I’ve been going to this guy for years, so now I don’t even need to tell him what I want—he just starts cutting. He’s good at it! But the first few times I would say: “Graduated scissor cut . . . layered for volume. Classic taper around the ear, with more length along the second band, no disconnect, longish on top, with the most length in the front.”

He’d say: “I understand. You got a picture?”

And I’d say, “Yeah, here’s me stoned off my ass in a park in Portland on 4/20 during the best year of my adult life . . .”

And about twenty minutes later, I’d end up with something 97% of the way there, and both of us would feel very good indeed. With any luck, perhaps tomorrow Çetin and I can maintain the status quo. I simply want to look and feel like myself again. That’s all I really want these days, as the dark tide rolls in, as dread wields its mighty sword, as love withers on the vine, as fatal loss continues to pile up in the dungeon of my mind . . .

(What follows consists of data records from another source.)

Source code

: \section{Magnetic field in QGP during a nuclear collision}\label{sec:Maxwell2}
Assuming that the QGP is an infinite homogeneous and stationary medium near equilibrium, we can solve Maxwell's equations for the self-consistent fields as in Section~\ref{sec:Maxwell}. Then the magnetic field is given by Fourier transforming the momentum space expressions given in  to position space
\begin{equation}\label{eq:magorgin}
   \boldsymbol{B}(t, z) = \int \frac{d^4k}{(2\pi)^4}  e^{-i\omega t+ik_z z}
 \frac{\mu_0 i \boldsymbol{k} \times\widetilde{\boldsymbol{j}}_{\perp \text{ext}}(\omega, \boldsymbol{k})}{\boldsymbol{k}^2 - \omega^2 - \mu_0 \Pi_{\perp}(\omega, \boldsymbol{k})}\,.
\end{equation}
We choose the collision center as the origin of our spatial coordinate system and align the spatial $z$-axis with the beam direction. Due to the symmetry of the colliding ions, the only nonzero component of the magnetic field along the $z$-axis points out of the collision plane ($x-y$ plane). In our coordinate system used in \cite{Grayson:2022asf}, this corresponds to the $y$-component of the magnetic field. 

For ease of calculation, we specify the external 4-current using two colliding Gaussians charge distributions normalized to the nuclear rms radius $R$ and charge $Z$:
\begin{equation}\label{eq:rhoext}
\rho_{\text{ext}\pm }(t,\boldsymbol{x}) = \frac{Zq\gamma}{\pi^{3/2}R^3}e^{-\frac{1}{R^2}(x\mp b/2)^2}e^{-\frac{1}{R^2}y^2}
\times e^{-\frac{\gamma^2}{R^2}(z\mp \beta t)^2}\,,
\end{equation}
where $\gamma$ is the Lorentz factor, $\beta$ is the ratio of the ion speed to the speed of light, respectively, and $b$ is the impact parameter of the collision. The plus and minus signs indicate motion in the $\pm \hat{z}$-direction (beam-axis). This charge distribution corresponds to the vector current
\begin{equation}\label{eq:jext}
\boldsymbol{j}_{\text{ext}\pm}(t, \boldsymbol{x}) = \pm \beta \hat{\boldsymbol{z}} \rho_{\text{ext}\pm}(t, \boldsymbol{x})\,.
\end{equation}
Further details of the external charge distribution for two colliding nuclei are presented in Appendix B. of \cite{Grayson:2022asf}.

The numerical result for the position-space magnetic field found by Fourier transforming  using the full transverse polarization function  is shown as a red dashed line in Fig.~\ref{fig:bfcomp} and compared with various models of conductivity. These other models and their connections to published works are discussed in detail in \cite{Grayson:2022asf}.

On my walk to the ATM, I saw many foxes galloping down the sidewalk and through the flower patches and forests surrounding the nearby cathedrals. People are always surprised when I tell them Berlin is full of foxes. They are everywhere. They are my brothers and sisters. And sometimes I’ll catch them squaring up to fight, or at least pretend like they are, and I’ll jump between them and and say, “Hey, hey! Knock it off, you two!” and they’ll disperse. Other times they seem to be perfectly at peace with themselves and the whole world. And sometimes on cold winter nights, they’ll curiously follow me home as I drag stolen wooden pallets back to my cellar door while heavy snow falls from the darkened midnight sky . . .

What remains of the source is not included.